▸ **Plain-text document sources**
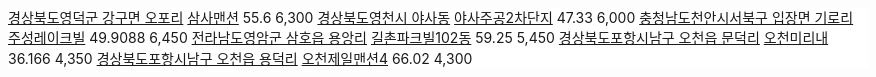   <tr>
    <td><a href="/apt/경상북도영덕군강구면 오포리">경상북도영덕군 강구면 오포리</a></td>
    <td style="font-weight: bold;"><a href="/apt/경상북도영덕군강구면 오포리삼사맨션">삼사맨션</a></td>
    <td>55.6</td>
    <td>6,300</td>
  </tr>

  <tr>
    <td><a href="/apt/경상북도영천시야사동">경상북도영천시 야사동</a></td>
    <td style="font-weight: bold;"><a href="/apt/경상북도영천시야사동야사주공2차단지">야사주공2차단지</a></td>
    <td>47.33</td>
    <td>6,000</td>
  </tr>

  <tr>
    <td><a href="/apt/충청남도천안시서북구입장면 기로리">충청남도천안시서북구 입장면 기로리</a></td>
    <td style="font-weight: bold;"><a href="/apt/충청남도천안시서북구입장면 기로리주성레이크빌">주성레이크빌</a></td>
    <td>49.9088</td>
    <td>6,450</td>
  </tr>

  <tr>
    <td><a href="/apt/전라남도영암군삼호읍 용앙리">전라남도영암군 삼호읍 용앙리</a></td>
    <td style="font-weight: bold;"><a href="/apt/전라남도영암군삼호읍 용앙리길촌파크빌102동">길촌파크빌102동</a></td>
    <td>59.25</td>
    <td>5,450</td>
  </tr>

  <tr>
    <td><a href="/apt/경상북도포항시남구오천읍 문덕리">경상북도포항시남구 오천읍 문덕리</a></td>
    <td style="font-weight: bold;"><a href="/apt/경상북도포항시남구오천읍 문덕리오천미리내">오천미리내</a></td>
    <td>36.166</td>
    <td>4,350</td>
  </tr>

  <tr>
    <td><a href="/apt/경상북도포항시남구오천읍 용덕리">경상북도포항시남구 오천읍 용덕리</a></td>
    <td style="font-weight: bold;"><a href="/apt/경상북도포항시남구오천읍 용덕리오천제일맨션4">오천제일맨션4</a></td>
    <td>66.02</td>
    <td>4,300</td>
  </tr>

</table>

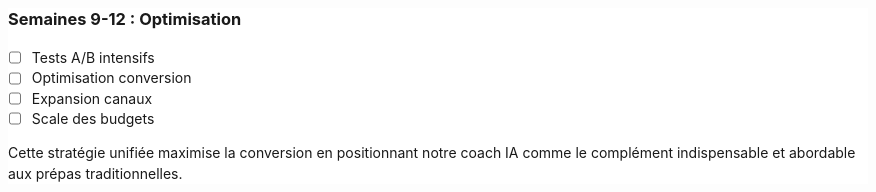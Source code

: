 ### Semaines 9-12 : Optimisation
- [ ] Tests A/B intensifs
- [ ] Optimisation conversion
- [ ] Expansion canaux
- [ ] Scale des budgets

Cette stratégie unifiée maximise la conversion en positionnant notre coach IA comme le complément indispensable et abordable aux prépas traditionnelles.

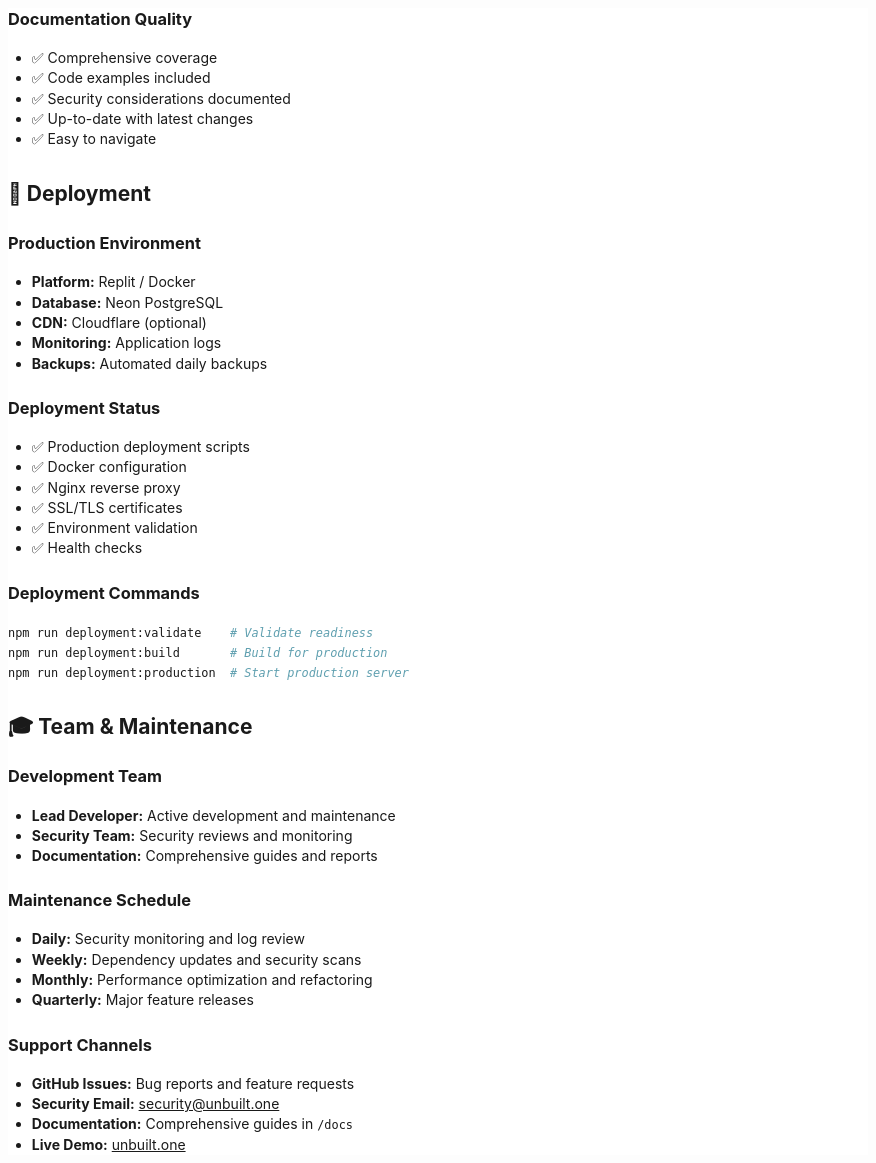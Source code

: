 ### Documentation Quality
- ✅ Comprehensive coverage
- ✅ Code examples included
- ✅ Security considerations documented
- ✅ Up-to-date with latest changes
- ✅ Easy to navigate

## 🚀 Deployment

### Production Environment
- **Platform:** Replit / Docker
- **Database:** Neon PostgreSQL
- **CDN:** Cloudflare (optional)
- **Monitoring:** Application logs
- **Backups:** Automated daily backups

### Deployment Status
- ✅ Production deployment scripts
- ✅ Docker configuration
- ✅ Nginx reverse proxy
- ✅ SSL/TLS certificates
- ✅ Environment validation
- ✅ Health checks

### Deployment Commands
```bash
npm run deployment:validate    # Validate readiness
npm run deployment:build       # Build for production
npm run deployment:production  # Start production server
```

## 🎓 Team & Maintenance

### Development Team
- **Lead Developer:** Active development and maintenance
- **Security Team:** Security reviews and monitoring
- **Documentation:** Comprehensive guides and reports

### Maintenance Schedule
- **Daily:** Security monitoring and log review
- **Weekly:** Dependency updates and security scans
- **Monthly:** Performance optimization and refactoring
- **Quarterly:** Major feature releases

### Support Channels
- **GitHub Issues:** Bug reports and feature requests
- **Security Email:** security@unbuilt.one
- **Documentation:** Comprehensive guides in `/docs`
- **Live Demo:** [unbuilt.one](https://unbuilt.one)
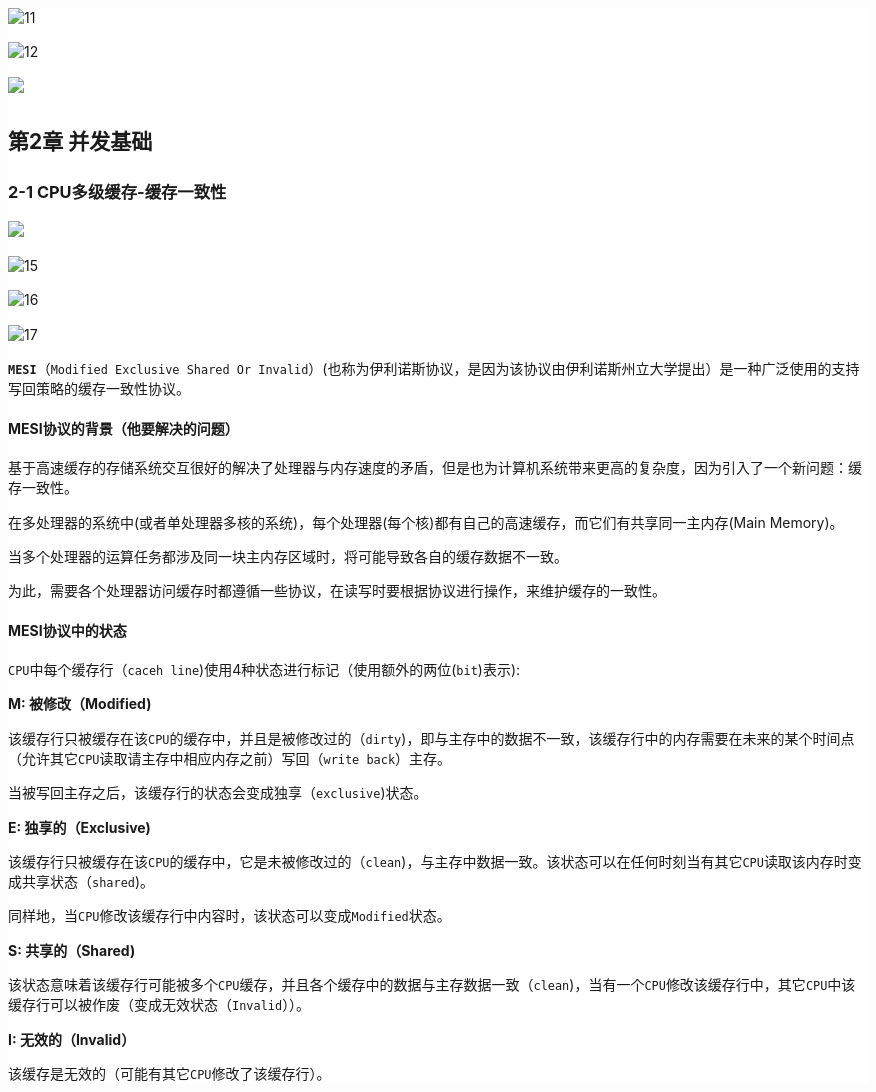 ![11](E:\markdown笔记\笔记图片\8\11.png)

![12](E:\markdown笔记\笔记图片\8\12.png)

![](E:\markdown笔记\笔记图片\8\13.png)

## 第2章 并发基础

### 2-1 CPU多级缓存-缓存一致性

![](E:\markdown笔记\笔记图片\8\14.png)

![15](E:\markdown笔记\笔记图片\8\15.png)

![16](E:\markdown笔记\笔记图片\8\16.png)

![17](E:\markdown笔记\笔记图片\8\17.png)

**`MESI`**（`Modified Exclusive Shared Or Invalid`）(也称为伊利诺斯协议，是因为该协议由伊利诺斯州立大学提出）是一种广泛使用的支持写回策略的缓存一致性协议。

#### MESI协议的背景（他要解决的问题）

基于高速缓存的存储系统交互很好的解决了处理器与内存速度的矛盾，但是也为计算机系统带来更高的复杂度，因为引入了一个新问题：缓存一致性。

在多处理器的系统中(或者单处理器多核的系统)，每个处理器(每个核)都有自己的高速缓存，而它们有共享同一主内存(Main Memory)。

当多个处理器的运算任务都涉及同一块主内存区域时，将可能导致各自的缓存数据不一致。

为此，需要各个处理器访问缓存时都遵循一些协议，在读写时要根据协议进行操作，来维护缓存的一致性。

#### MESI协议中的状态

`CPU`中每个缓存行（`caceh line`)使用4种状态进行标记（使用额外的两位(`bit`)表示):

**M: 被修改（Modified)**

该缓存行只被缓存在该`CPU`的缓存中，并且是被修改过的（`dirty`)，即与主存中的数据不一致，该缓存行中的内存需要在未来的某个时间点（允许其它`CPU`读取请主存中相应内存之前）写回（`write back`）主存。

当被写回主存之后，该缓存行的状态会变成独享（`exclusive`)状态。

**E: 独享的（Exclusive)**

该缓存行只被缓存在该`CPU`的缓存中，它是未被修改过的（`clean`)，与主存中数据一致。该状态可以在任何时刻当有其它`CPU`读取该内存时变成共享状态（`shared`)。

同样地，当`CPU`修改该缓存行中内容时，该状态可以变成`Modified`状态。

**S: 共享的（Shared)**

该状态意味着该缓存行可能被多个`CPU`缓存，并且各个缓存中的数据与主存数据一致（`clean`)，当有一个`CPU`修改该缓存行中，其它`CPU`中该缓存行可以被作废（变成无效状态（`Invalid`））。

**I: 无效的（Invalid）**

该缓存是无效的（可能有其它`CPU`修改了该缓存行）。
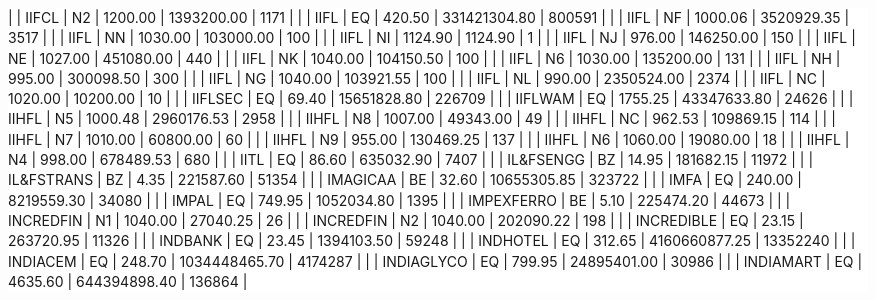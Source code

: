|  | IIFCL | N2 | 1200.00 | 1393200.00 | 1171 |
|  | IIFL | EQ | 420.50 | 331421304.80 | 800591 |
|  | IIFL | NF | 1000.06 | 3520929.35 | 3517 |
|  | IIFL | NN | 1030.00 | 103000.00 | 100 |
|  | IIFL | NI | 1124.90 | 1124.90 | 1 |
|  | IIFL | NJ | 976.00 | 146250.00 | 150 |
|  | IIFL | NE | 1027.00 | 451080.00 | 440 |
|  | IIFL | NK | 1040.00 | 104150.50 | 100 |
|  | IIFL | N6 | 1030.00 | 135200.00 | 131 |
|  | IIFL | NH | 995.00 | 300098.50 | 300 |
|  | IIFL | NG | 1040.00 | 103921.55 | 100 |
|  | IIFL | NL | 990.00 | 2350524.00 | 2374 |
|  | IIFL | NC | 1020.00 | 10200.00 | 10 |
|  | IIFLSEC | EQ | 69.40 | 15651828.80 | 226709 |
|  | IIFLWAM | EQ | 1755.25 | 43347633.80 | 24626 |
|  | IIHFL | N5 | 1000.48 | 2960176.53 | 2958 |
|  | IIHFL | N8 | 1007.00 | 49343.00 | 49 |
|  | IIHFL | NC | 962.53 | 109869.15 | 114 |
|  | IIHFL | N7 | 1010.00 | 60800.00 | 60 |
|  | IIHFL | N9 | 955.00 | 130469.25 | 137 |
|  | IIHFL | N6 | 1060.00 | 19080.00 | 18 |
|  | IIHFL | N4 | 998.00 | 678489.53 | 680 |
|  | IITL | EQ | 86.60 | 635032.90 | 7407 |
|  | IL&FSENGG | BZ | 14.95 | 181682.15 | 11972 |
|  | IL&FSTRANS | BZ | 4.35 | 221587.60 | 51354 |
|  | IMAGICAA | BE | 32.60 | 10655305.85 | 323722 |
|  | IMFA | EQ | 240.00 | 8219559.30 | 34080 |
|  | IMPAL | EQ | 749.95 | 1052034.80 | 1395 |
|  | IMPEXFERRO | BE | 5.10 | 225474.20 | 44673 |
|  | INCREDFIN | N1 | 1040.00 | 27040.25 | 26 |
|  | INCREDFIN | N2 | 1040.00 | 202090.22 | 198 |
|  | INCREDIBLE | EQ | 23.15 | 263720.95 | 11326 |
|  | INDBANK | EQ | 23.45 | 1394103.50 | 59248 |
|  | INDHOTEL | EQ | 312.65 | 4160660877.25 | 13352240 |
|  | INDIACEM | EQ | 248.70 | 1034448465.70 | 4174287 |
|  | INDIAGLYCO | EQ | 799.95 | 24895401.00 | 30986 |
|  | INDIAMART | EQ | 4635.60 | 644394898.40 | 136864 |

▸ **TO DO**
Begin with the line that contains "1394103.50 | 59248 |" and print each line exactly until the data ends, including the last line.

▸ **FINISHED TASK**
|  | INDBANK | EQ | 23.45 | 1394103.50 | 59248 |
|  | INDHOTEL | EQ | 312.65 | 4160660877.25 | 13352240 |
|  | INDIACEM | EQ | 248.70 | 1034448465.70 | 4174287 |
|  | INDIAGLYCO | EQ | 799.95 | 24895401.00 | 30986 |
|  | INDIAMART | EQ | 4635.60 | 644394898.40 | 136864 |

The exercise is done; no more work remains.